The lines to return run from the start of the material below through the line holding "if and only", both included; please give them back exactly, minus the pictures.

### EXCERPTED DATA ###

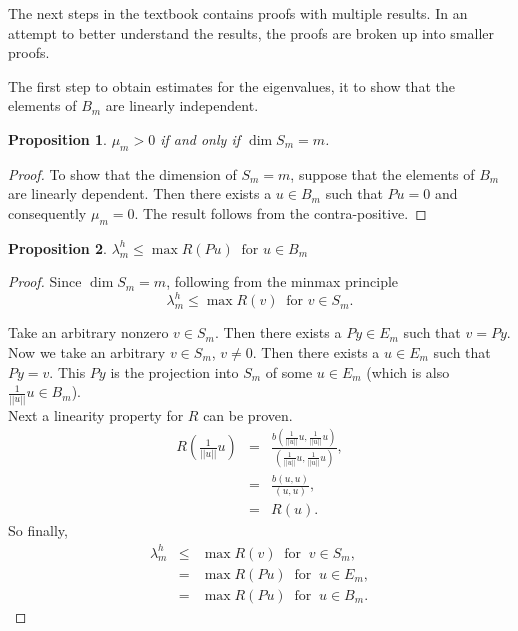 \documentclass[../../main.tex]{subfiles}
\begin{document}
The next steps in the textbook \cite{SF73} contains proofs with multiple results. In an attempt to better understand the results, the proofs are broken up into smaller proofs.

The first step to obtain estimates for the eigenvalues, it to show that the elements of $B_m$ are linearly independent.

\newtheorem{Prop_1}{Proposition}
\begin{Prop_1}
 $\mu_{m} > 0$ if and only if $\dim S_{m} = m$. \label{sym:mu}
\end{Prop_1}
\begin{proof}
	To show that the dimension of $S_m = m$, suppose that the elements of $B_m$ are linearly dependent. Then there exists a $u \in B_m$ such that $Pu = 0$ and consequently $\mu_m = 0$. The result follows from the contra-positive.
\end{proof}

\newtheorem{Prop_2}[Prop_1]{Proposition} \label{Prop_2}
\begin{Prop_2}
	$\lambda^{h}_{m} \leq \max R(Pu) \ \text{ for } u \in B_{m}$\\
\end{Prop_2}
\begin{proof}
	Since $\dim S_{m} = m$, following from the minmax principle
	\begin{equation*}
		\lambda_m^h \leq \max R(v) \ \text{ for } v \in S_m.
	\end{equation*}

	Take an arbitrary nonzero $v \in S_m$. Then there exists a $Py \in E_m$ such that $v = Py$.\\
 
	Now we take an arbitrary $v \in S_{m}$, $v \neq 0$. Then there exists a $u \in E_{m}$ such that $Py = v$. This $Py$ is the projection into $S_m$ of some $u \in E_m$ (which is also $\displaystyle \frac{1}{||u||}u \in B_m$).\\
	
	Next a linearity property for $R$ can be proven. 
	\begin{eqnarray*}
	R(\frac{1}{||u||}u) &=& \frac{b\left(\frac{1}{||u||}u,\frac{1}{||u||}u\right)}{\left(\frac{1}{||u||}u,\frac{1}{||u||}u\right)},\\
						&=& \frac{b(u,u)}{(u,u)},\\
						&=& R(u).
	\end{eqnarray*}
	So finally,
	\begin{eqnarray*}
	\lambda_{m}^{h} &\leq & \max R(v) \ \text{ for } \ v \in S_{m},\\
						&=& \max R(Pu) \ \text{ for } \ u \in E_{m},\\
						&=& \max R(Pu) \ \text{ for } \ u \in B_{m}.
	\end{eqnarray*}
\end{proof}
\end{document}
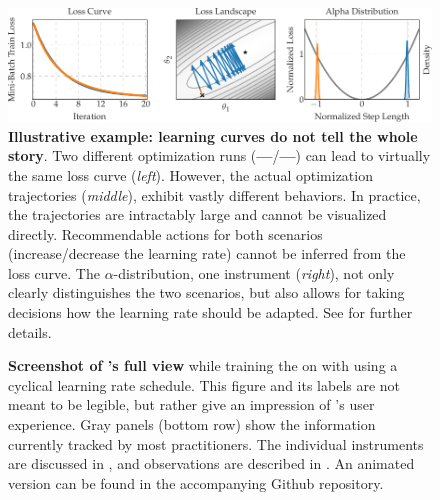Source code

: \begin{figure}[!t]
  \centering
  \includegraphics{../repos/cockpit-paper/fig/02_LINE/output/LINE_thesis-wide}
  \caption{\textbf{Illustrative example: learning curves do not tell the whole
      story}. Two different optimization runs
    (\textcolor{sns_orange}{\textbf{---}}/\textcolor{sns_blue}{\textbf{---}})
    can lead to virtually the same loss curve (\textit{left}). However, the
    actual optimization trajectories (\textit{middle}), exhibit vastly different
    behaviors. In practice, the trajectories are intractably large and cannot be
    visualized directly. Recommendable actions for both scenarios
    (\textcolor{sns_orange}{increase}/\textcolor{sns_blue}{decrease} the
    learning rate) cannot be inferred from the loss curve. The
    $\alpha$-distribution, one \cockpit instrument (\textit{right}), not only
    clearly distinguishes the two scenarios, but also allows for taking
    decisions how the learning rate should be adapted. See
     for further details.}\label{cockpit::fig:LINE}
\end{figure}

\begin{figure}[!t]
  \centering
  \vspace{0.5ex}
  \caption{\textbf{Screenshot of \cockpittitle's full view} while training the
    \allcnnc \citep{springenberg2015striving} on \cifarhun with \sgd using a cyclical
    learning rate schedule. This figure and its labels are not meant to be
    legible, but rather give an impression of \cockpit's user experience. Gray
    panels (bottom row) show the information currently tracked by most
    practitioners. The individual instruments are discussed in
    , and observations are described in
    . An animated version can be found in the accompanying
    Github repository.}
  \label{cockpit::fig:showcase}
\end{figure}

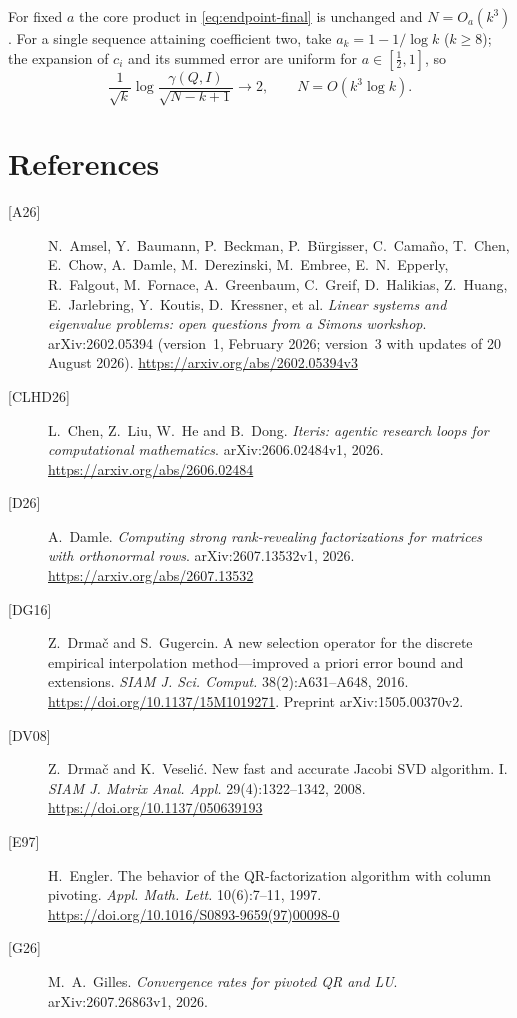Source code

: \documentclass[11pt,a4paper]{article}
\theoremstyle{definition}
\numberwithin{equation}{section}
\begin{document}
For fixed $a$ the core product in \eqref{eq:endpoint-final} is unchanged and $N=O_a(k^3)$. For a single sequence
attaining coefficient two, take $a_k=1-1/\log k$ ($k\ge8$); the expansion of $c_i$ and its summed error are uniform for
$a\in[\tfrac12,1]$, so
\begin{equation}\label{eq:A13}
 \frac1{\sqrt k}\log\frac{\gamma(Q,I)}{\sqrt{N-k+1}}\longrightarrow2,\qquad N=O(k^3\log k).
\end{equation}

\section*{References}
\small
\begin{description}
\item[{[A26]}] N.~Amsel, Y.~Baumann, P.~Beckman, P.~Bürgisser, C.~Camaño, T.~Chen, E.~Chow, A.~Damle,
M.~Derezinski, M.~Embree, E.~N.~Epperly, R.~Falgout, M.~Fornace, A.~Greenbaum, C.~Greif, D.~Halikias, Z.~Huang,
E.~Jarlebring, Y.~Koutis, D.~Kressner, et al. \emph{Linear systems and eigenvalue problems: open questions from a
Simons workshop}. arXiv:2602.05394 (version~1, February 2026; version~3 with updates of 20 August 2026).
\url{https://arxiv.org/abs/2602.05394v3}
\item[{[CLHD26]}] L.~Chen, Z.~Liu, W.~He and B.~Dong. \emph{Iteris: agentic research loops for computational
mathematics}. arXiv:2606.02484v1, 2026. \url{https://arxiv.org/abs/2606.02484}
\item[{[D26]}] A.~Damle. \emph{Computing strong rank-revealing factorizations for matrices with orthonormal rows}.
arXiv:2607.13532v1, 2026. \url{https://arxiv.org/abs/2607.13532}
\item[{[DG16]}] Z.~Drmač and S.~Gugercin. A new selection operator for the discrete empirical interpolation
method---improved a priori error bound and extensions. \emph{SIAM J. Sci. Comput.} 38(2):A631--A648, 2016.
\url{https://doi.org/10.1137/15M1019271}. Preprint arXiv:1505.00370v2.
\item[{[DV08]}] Z.~Drmač and K.~Veselić. New fast and accurate Jacobi SVD algorithm. I. \emph{SIAM J. Matrix Anal.
Appl.} 29(4):1322--1342, 2008. \url{https://doi.org/10.1137/050639193}
\item[{[E97]}] H.~Engler. The behavior of the QR-factorization algorithm with column pivoting. \emph{Appl. Math.
Lett.} 10(6):7--11, 1997. \url{https://doi.org/10.1016/S0893-9659(97)00098-0}
\item[{[G26]}] M.~A.~Gilles. \emph{Convergence rates for pivoted QR and LU}. arXiv:2607.26863v1, 2026.

\end{description}
\end{document}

###

## TASK SOLUTION
 \documentclass[../../main.tex]{subfiles}
\begin{document}
The next steps in the textbook \cite{SF73} contains proofs with multiple results. In an attempt to better understand the results, the proofs are broken up into smaller proofs.

The first step to obtain estimates for the eigenvalues, it to show that the elements of $B_m$ are linearly independent.

\newtheorem{Prop_1}{Proposition}
\begin{Prop_1}
 $\mu_{m} > 0$ if and only if $\dim S_{m} = m$. \label{sym:mu}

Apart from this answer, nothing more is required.